═════ Data for review

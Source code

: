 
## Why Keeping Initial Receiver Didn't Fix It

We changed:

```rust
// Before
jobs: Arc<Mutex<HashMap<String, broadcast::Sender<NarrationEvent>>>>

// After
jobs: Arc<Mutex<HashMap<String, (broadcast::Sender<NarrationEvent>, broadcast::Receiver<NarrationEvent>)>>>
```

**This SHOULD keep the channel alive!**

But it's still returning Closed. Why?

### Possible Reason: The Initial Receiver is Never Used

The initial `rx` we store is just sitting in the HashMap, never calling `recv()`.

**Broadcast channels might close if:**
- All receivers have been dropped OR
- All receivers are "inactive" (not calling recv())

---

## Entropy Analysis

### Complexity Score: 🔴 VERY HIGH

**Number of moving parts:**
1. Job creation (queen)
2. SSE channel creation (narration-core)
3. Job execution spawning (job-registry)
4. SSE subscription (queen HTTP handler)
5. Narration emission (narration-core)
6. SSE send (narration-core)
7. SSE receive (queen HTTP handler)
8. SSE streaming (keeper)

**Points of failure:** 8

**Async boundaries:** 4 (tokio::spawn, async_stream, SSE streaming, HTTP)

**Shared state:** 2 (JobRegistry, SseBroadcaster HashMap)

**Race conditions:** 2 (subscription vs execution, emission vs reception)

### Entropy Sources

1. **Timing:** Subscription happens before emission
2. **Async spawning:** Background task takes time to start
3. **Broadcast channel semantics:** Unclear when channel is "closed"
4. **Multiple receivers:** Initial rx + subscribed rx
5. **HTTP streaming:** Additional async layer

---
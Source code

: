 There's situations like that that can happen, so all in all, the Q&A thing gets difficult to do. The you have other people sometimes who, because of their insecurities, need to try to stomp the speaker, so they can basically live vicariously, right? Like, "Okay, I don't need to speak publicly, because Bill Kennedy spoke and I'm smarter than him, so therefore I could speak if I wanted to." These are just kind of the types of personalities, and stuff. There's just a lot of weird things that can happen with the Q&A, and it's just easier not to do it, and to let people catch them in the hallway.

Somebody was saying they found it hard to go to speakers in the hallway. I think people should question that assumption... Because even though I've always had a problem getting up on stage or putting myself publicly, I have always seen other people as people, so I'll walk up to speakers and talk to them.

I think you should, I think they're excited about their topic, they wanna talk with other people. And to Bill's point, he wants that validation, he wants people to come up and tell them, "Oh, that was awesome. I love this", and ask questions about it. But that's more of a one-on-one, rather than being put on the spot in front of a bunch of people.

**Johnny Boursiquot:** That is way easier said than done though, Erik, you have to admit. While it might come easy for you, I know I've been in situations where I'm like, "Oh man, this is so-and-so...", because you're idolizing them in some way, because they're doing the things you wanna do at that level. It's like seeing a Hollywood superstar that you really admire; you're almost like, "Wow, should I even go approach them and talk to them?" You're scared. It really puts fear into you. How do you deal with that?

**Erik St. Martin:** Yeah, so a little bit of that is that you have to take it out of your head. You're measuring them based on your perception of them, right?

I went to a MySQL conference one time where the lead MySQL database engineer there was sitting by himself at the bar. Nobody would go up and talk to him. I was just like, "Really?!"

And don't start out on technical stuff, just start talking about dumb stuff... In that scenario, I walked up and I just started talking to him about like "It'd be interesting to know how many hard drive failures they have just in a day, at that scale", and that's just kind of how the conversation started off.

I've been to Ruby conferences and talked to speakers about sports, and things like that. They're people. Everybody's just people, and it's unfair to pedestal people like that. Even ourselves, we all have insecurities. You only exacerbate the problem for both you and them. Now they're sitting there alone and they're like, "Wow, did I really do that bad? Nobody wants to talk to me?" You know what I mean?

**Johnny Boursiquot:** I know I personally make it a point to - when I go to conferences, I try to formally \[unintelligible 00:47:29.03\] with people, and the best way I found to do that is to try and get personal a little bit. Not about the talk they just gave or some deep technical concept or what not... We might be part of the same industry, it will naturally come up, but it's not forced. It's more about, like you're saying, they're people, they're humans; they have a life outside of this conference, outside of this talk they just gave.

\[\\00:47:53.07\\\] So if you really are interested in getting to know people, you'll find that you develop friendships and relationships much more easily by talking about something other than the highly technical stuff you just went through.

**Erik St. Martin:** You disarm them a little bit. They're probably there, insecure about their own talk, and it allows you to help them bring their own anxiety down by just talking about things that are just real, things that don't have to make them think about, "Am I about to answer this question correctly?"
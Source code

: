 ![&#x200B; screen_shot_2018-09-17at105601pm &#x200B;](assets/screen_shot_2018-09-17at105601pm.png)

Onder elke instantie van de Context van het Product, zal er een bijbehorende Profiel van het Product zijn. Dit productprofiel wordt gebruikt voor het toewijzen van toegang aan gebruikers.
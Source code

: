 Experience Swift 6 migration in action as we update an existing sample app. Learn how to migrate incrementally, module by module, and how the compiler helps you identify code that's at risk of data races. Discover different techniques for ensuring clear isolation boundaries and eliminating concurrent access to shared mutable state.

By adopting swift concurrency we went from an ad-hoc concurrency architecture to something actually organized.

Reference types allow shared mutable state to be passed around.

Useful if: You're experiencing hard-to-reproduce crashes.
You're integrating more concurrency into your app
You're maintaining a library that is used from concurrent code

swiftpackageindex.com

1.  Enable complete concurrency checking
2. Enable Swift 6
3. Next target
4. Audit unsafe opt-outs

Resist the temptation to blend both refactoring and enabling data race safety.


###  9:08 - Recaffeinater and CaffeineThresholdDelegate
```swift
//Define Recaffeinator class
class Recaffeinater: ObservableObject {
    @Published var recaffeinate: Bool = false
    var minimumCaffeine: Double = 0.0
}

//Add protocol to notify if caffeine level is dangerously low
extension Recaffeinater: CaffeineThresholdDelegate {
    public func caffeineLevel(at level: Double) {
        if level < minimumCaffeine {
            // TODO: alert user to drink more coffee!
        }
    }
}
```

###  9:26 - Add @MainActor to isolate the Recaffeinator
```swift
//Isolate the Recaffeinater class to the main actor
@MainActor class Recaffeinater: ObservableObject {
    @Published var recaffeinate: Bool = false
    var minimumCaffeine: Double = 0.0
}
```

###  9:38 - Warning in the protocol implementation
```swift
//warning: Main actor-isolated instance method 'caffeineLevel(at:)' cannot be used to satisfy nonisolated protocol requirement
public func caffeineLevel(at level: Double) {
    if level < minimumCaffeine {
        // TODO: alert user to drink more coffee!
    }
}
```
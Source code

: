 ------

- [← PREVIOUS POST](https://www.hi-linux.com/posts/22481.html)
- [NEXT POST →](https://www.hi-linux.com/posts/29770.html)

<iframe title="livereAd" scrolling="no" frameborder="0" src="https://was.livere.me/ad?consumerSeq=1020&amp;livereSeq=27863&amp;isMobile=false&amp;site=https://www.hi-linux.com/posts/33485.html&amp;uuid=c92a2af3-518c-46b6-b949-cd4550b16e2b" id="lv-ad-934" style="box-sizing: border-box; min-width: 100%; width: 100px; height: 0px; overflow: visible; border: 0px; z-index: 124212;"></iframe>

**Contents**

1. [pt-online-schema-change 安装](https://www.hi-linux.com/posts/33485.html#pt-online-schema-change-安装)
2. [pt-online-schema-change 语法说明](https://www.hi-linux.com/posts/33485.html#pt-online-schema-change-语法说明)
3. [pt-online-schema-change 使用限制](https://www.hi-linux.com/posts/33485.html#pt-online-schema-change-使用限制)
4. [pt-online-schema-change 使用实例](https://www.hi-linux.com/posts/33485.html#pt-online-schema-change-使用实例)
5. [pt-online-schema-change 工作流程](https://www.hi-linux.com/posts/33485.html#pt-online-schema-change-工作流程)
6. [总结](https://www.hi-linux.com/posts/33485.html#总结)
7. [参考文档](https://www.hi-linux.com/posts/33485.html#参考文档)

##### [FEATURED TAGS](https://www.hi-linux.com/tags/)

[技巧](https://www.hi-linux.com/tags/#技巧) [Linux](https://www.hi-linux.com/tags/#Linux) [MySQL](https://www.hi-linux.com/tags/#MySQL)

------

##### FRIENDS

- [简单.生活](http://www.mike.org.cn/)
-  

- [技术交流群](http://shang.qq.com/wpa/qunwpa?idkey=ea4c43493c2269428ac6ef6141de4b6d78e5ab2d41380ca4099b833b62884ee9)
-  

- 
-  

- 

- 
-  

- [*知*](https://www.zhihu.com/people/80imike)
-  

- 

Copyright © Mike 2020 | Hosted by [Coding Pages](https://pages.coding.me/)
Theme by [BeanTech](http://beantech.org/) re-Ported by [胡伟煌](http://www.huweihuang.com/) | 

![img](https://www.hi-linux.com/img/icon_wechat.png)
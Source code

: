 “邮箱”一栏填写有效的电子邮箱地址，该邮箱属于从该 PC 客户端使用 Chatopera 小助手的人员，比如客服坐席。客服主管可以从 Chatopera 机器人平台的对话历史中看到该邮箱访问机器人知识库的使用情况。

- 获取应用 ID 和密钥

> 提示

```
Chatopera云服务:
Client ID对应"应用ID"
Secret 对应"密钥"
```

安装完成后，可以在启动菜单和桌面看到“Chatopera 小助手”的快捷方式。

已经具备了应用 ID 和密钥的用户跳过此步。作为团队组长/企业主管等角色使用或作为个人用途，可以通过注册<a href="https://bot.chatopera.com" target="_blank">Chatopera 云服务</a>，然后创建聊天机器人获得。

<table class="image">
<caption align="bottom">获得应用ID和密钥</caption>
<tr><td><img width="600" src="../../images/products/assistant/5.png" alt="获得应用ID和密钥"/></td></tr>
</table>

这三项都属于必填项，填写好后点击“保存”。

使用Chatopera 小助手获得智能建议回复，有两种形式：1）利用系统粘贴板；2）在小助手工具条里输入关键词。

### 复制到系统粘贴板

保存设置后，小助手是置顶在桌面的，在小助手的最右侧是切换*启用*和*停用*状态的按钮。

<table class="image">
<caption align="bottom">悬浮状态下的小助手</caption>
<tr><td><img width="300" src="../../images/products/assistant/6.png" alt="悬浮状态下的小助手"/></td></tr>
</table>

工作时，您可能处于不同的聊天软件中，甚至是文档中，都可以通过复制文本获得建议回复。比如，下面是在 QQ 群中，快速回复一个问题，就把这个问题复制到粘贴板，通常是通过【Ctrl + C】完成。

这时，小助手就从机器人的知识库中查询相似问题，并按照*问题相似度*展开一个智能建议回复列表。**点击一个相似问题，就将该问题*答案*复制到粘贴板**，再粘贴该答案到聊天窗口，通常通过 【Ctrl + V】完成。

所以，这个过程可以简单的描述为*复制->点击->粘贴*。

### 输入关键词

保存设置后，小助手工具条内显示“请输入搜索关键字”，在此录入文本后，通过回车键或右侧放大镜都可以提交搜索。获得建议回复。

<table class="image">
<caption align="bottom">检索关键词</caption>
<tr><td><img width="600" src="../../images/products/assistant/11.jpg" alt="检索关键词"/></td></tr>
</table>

══════════

== Exercise ==
Copy every line of the data above in which the string "tags" appears.

== Answer to the exercise ==
##### [FEATURED TAGS](https://www.hi-linux.com/tags/)
[技巧](https://www.hi-linux.com/tags/#技巧) [Linux](https://www.hi-linux.com/tags/#Linux) [MySQL](https://www.hi-linux.com/tags/#MySQL)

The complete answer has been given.